Frode Hansen

Personal information
- Full name: Frode Eike Hansen
- Date of birth: September 4, 1972 (age 53)
- Place of birth: Stavanger, Norway
- Height: 1.87 m (6 ft 1+1⁄2 in)
- Position: Defender

Senior career*
- Years: Team / Apps / (Gls)
- 0000–1997: Vidar
- 1998–2000: Viking / 51 / (4)
- 2001–2003: Lyn / 54 / (3)
- 2003–2005: Viking / 58 / (0)

= Frode Eike Hansen =

Norwegian footballer (born 1972)

Frode Eike Hansen (born September 4, 1972), is a former Norwegian professional footballer who played for Mosterøy, Vidar, Viking and Lyn. Hansen was above all a determined player and a strong tackler who gained a reputation as a no nonsense defender. He made his debut in the Norwegian Premier League for Viking in 1998, playing a total of 163 games in the Norwegian top flight for Viking and Lyn.
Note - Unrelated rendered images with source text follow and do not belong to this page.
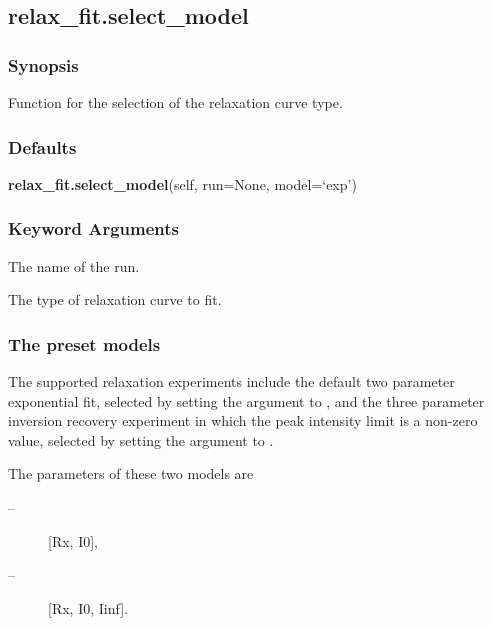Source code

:   

 \newpage 

 \subsection{relax\_fit.select\_model} 

  
 \subsubsection{Synopsis} 

 Function for the selection of the relaxation curve type. 
  

  
 \subsubsection{Defaults} 

 \textsf{\textbf{relax\_fit.select\_model}(self, run=None, model=`exp')} 

  
 \subsubsection{Keyword Arguments} 

   The name of the run.   

   The type of relaxation curve to fit.  

  

  
 \subsubsection{The preset models} 

 The supported relaxation experiments include the default two parameter exponential fit, selected by setting the  argument to , and the three parameter inversion recovery experiment in which the peak intensity limit is a non-zero value, selected by setting the argument to . 
  

 The parameters of these two models are 
  

 \begin{description} 
 \item[ --] [Rx, I0],  
 \item[ --] [Rx, I0, Iinf].  
 \end{description} 
  

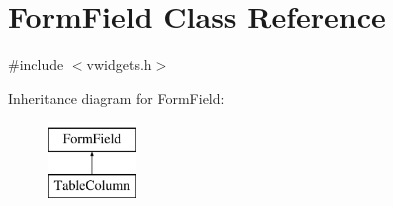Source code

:\hypertarget{classFormField}{
\section{FormField Class Reference}
\label{classFormField}
}


{\ttfamily \#include $<$vwidgets.h$>$}

Inheritance diagram for FormField:\begin{figure}[H]
\begin{center}
\leavevmode
\includegraphics[height=2.000000cm]{classFormField}
\end{center}
\end{figure}
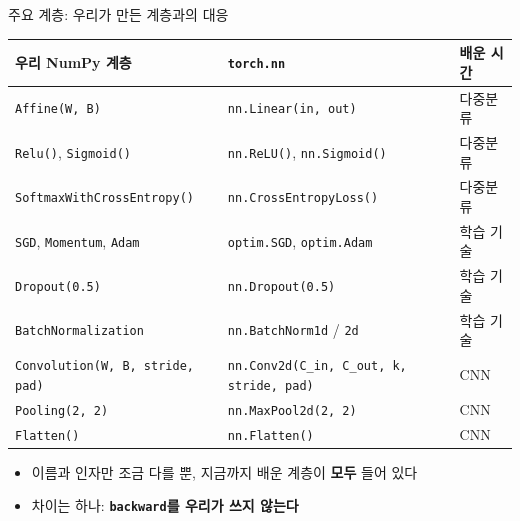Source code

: \documentclass[aspectratio=169,11pt]{beamer}
\newcommand{\code}[1]{\texttt{#1}}
\begin{document}
\begin{frame}{주요 계층: 우리가 만든 계층과의 대응}
\centering
\footnotesize
\renewcommand{\arraystretch}{1.15}
\begin{tabular}{lll}
\toprule
\textbf{우리 NumPy 계층} & \textbf{\code{torch.nn}} & \textbf{배운 시간} \\
\midrule
\code{Affine(W, B)} & \code{nn.Linear(in, out)} & 다중분류 \\
\code{Relu()}, \code{Sigmoid()} & \code{nn.ReLU()}, \code{nn.Sigmoid()} & 다중분류 \\
\code{SoftmaxWithCrossEntropy()} & \code{nn.CrossEntropyLoss()} & 다중분류 \\
\code{SGD}, \code{Momentum}, \code{Adam} & \code{optim.SGD}, \code{optim.Adam} & 학습 기술 \\
\code{Dropout(0.5)} & \code{nn.Dropout(0.5)} & 학습 기술 \\
\code{BatchNormalization} & \code{nn.BatchNorm1d} / \code{2d} & 학습 기술 \\
\code{Convolution(W, B, stride, pad)} & \code{nn.Conv2d(C\_in, C\_out, k, stride, pad)} & CNN \\
\code{Pooling(2, 2)} & \code{nn.MaxPool2d(2, 2)} & CNN \\
\code{Flatten()} & \code{nn.Flatten()} & CNN \\
\bottomrule
\end{tabular}
\vskip3mm
\raggedright
\begin{itemize}
\item 이름과 인자만 조금 다를 뿐, 지금까지 배운 계층이 \textbf{모두} 들어 있다
\item 차이는 하나: \textbf{\code{backward}를 우리가 쓰지 않는다}
\end{itemize}
\end{frame}
\end{document}
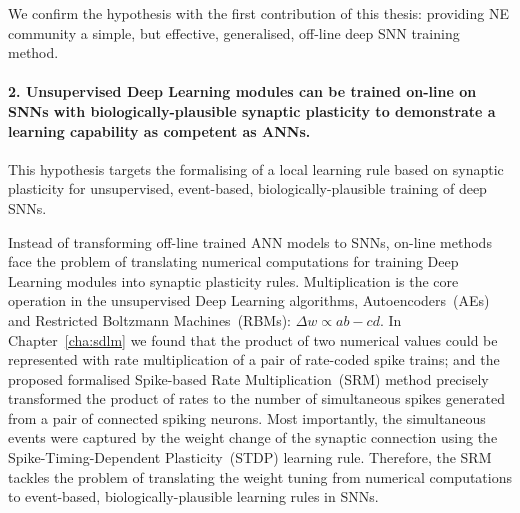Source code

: We confirm the hypothesis with the first contribution of this thesis: providing NE community a simple, but effective, generalised, off-line deep SNN training method.

\paragraph{2. Unsupervised Deep Learning modules can be trained on-line on SNNs with biologically-plausible synaptic plasticity to demonstrate a learning capability as competent as ANNs.}
This hypothesis targets the formalising of a local learning rule based on synaptic plasticity for unsupervised, event-based, biologically-plausible training of deep SNNs. %


Instead of transforming off-line trained ANN models to SNNs, on-line methods face the problem of translating numerical computations for training Deep Learning modules into synaptic plasticity rules.
Multiplication is the core operation in the unsupervised Deep Learning algorithms, Autoencoders~(AEs) and Restricted Boltzmann Machines~(RBMs): $\Delta w \propto ab-cd$.
In Chapter~\ref{cha:sdlm} we found that the product of two numerical values could be represented with rate multiplication of a pair of rate-coded spike trains;
and the proposed formalised Spike-based Rate Multiplication~(SRM) method precisely transformed the product of rates to the number of simultaneous spikes generated from a pair of connected spiking neurons.
Most importantly, the simultaneous events were captured by the weight change of the synaptic connection using the Spike-Timing-Dependent Plasticity~(STDP) learning rule.
Therefore, the SRM tackles the problem of translating the weight tuning from numerical computations to event-based, biologically-plausible learning rules in SNNs.

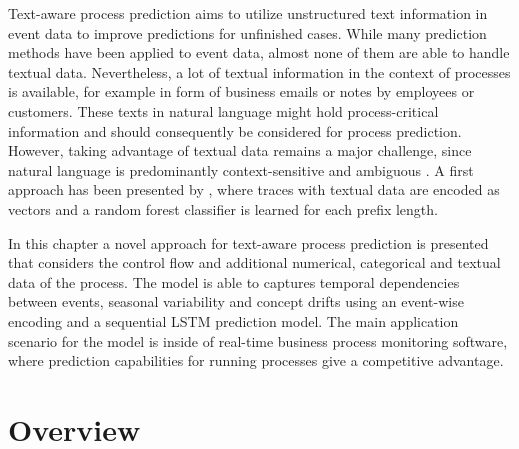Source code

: Text-aware process prediction aims to utilize unstructured text information in event data to improve predictions for unfinished cases.
While many prediction methods have been applied to event data, almost none of them are able to handle textual data.
Nevertheless, a lot of textual information in the context of processes is available, for example in form of business emails or notes by employees or customers.
These texts in natural language might hold process-critical information and should consequently be considered for process prediction.
However, taking advantage of textual data remains a major challenge, since natural language is predominantly context-sensitive and ambiguous  \cite{textminingissues}.
A first approach has been presented by \citeauthor{DBLP:conf/bpm/TeinemaaDMF16}  \cite{DBLP:conf/bpm/TeinemaaDMF16}, where traces with textual data are encoded as vectors and a random forest classifier is learned for each prefix length.

In this chapter a novel approach for text-aware process prediction is presented that considers the control flow and additional numerical, categorical and textual data of the process.
The model is able to captures temporal dependencies between events, seasonal variability and concept drifts using an event-wise encoding and a sequential LSTM prediction model.
The main application scenario for the model is inside of real-time business process monitoring software, where prediction capabilities for running processes give a competitive advantage.

\section{Overview}

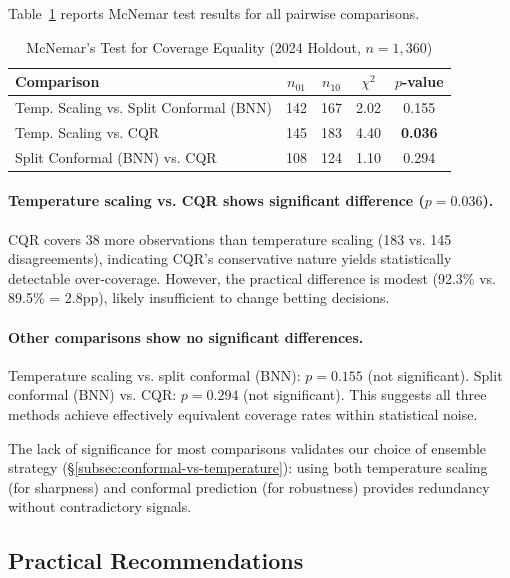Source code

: Table~\ref{tab:conformal-mcnemar} reports McNemar test results for all pairwise comparisons.

\begin{table}[t]
\centering
\caption{McNemar's Test for Coverage Equality (2024 Holdout, $n=1{,}360$)}
\label{tab:conformal-mcnemar}
\begin{tabular}{@{}lcccc@{}}
\toprule
\textbf{Comparison} & \textbf{$n_{01}$} & \textbf{$n_{10}$} & \textbf{$\chi^2$} & \textbf{$p$-value} \\
\midrule
Temp. Scaling vs. Split Conformal (BNN) & 142 & 167 & 2.02 & 0.155 \\
Temp. Scaling vs. CQR & 145 & 183 & 4.40 & \textbf{0.036} \\
Split Conformal (BNN) vs. CQR & 108 & 124 & 1.10 & 0.294 \\
\bottomrule
\end{tabular}
\end{table}


\paragraph{Temperature scaling vs. CQR shows significant difference ($p=0.036$).}
CQR covers 38 more observations than temperature scaling (183 vs. 145 disagreements), indicating CQR's conservative nature yields statistically detectable over-coverage. However, the practical difference is modest (92.3\% vs. 89.5\% = 2.8pp), likely insufficient to change betting decisions.

\paragraph{Other comparisons show no significant differences.}
Temperature scaling vs. split conformal (BNN): $p=0.155$ (not significant). Split conformal (BNN) vs. CQR: $p=0.294$ (not significant). This suggests all three methods achieve effectively equivalent coverage rates within statistical noise.

The lack of significance for most comparisons validates our choice of ensemble strategy (\S\ref{subsec:conformal-vs-temperature}): using both temperature scaling (for sharpness) and conformal prediction (for robustness) provides redundancy without contradictory signals.

\subsection{Practical Recommendations}\label{subsec:conformal-recommendations}

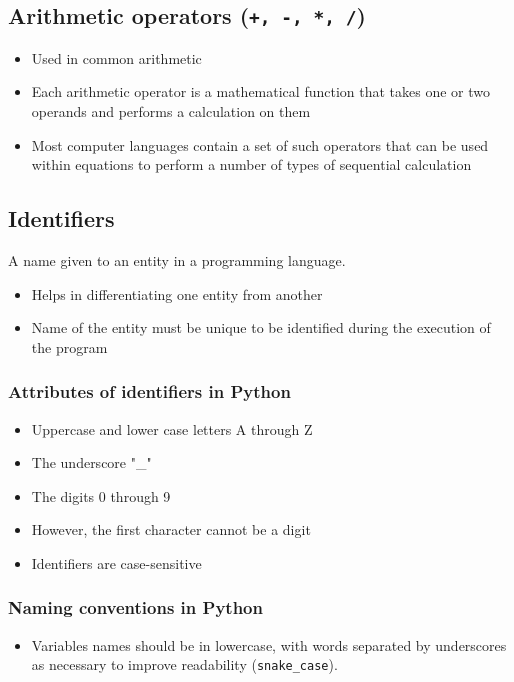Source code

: \documentclass[11pt]{article}
\begin{document}
\subsection{Arithmetic operators (\texttt{+, -, *, /})}
\label{sec:org3bc4f11}
\begin{itemize}
\item Used in common arithmetic
\item Each arithmetic operator is a mathematical function that takes one or two operands and performs a calculation on them
\item Most computer languages contain a set of such operators that can be used within equations to perform a number of types of sequential calculation
\end{itemize}
\subsection{Identifiers}
\label{sec:orgc8691fa}
A name given to an entity in a programming language.
\begin{itemize}
\item Helps in differentiating one entity from another
\item Name of the entity must be unique to be identified during the execution of the program
\end{itemize}
\subsubsection{Attributes of identifiers in Python}
\label{sec:orgff7bd43}
\label{orgffff835}
\begin{itemize}
\item Uppercase and lower case letters A through Z
\item The underscore "\_"
\item The digits 0 through 9
\item However, the first character cannot be a digit
\item Identifiers are case-sensitive
\end{itemize}
\subsubsection{Naming conventions in Python}
\label{sec:orgc19339c}
\begin{itemize}
\item Variables names should be in lowercase, with words separated by underscores as necessary to improve readability (\texttt{snake\_case}).
\end{itemize}
\end{document}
His most notable achievements were the UEFA Cup first round matches against Sporting Lisboa in 1999, where Viking won 3-1 on aggregate.

Hansen rose to fame towards the end of his career, when he moved from being a hard-working, but underestimated defender to being recognised as one of the most important players in the Viking team.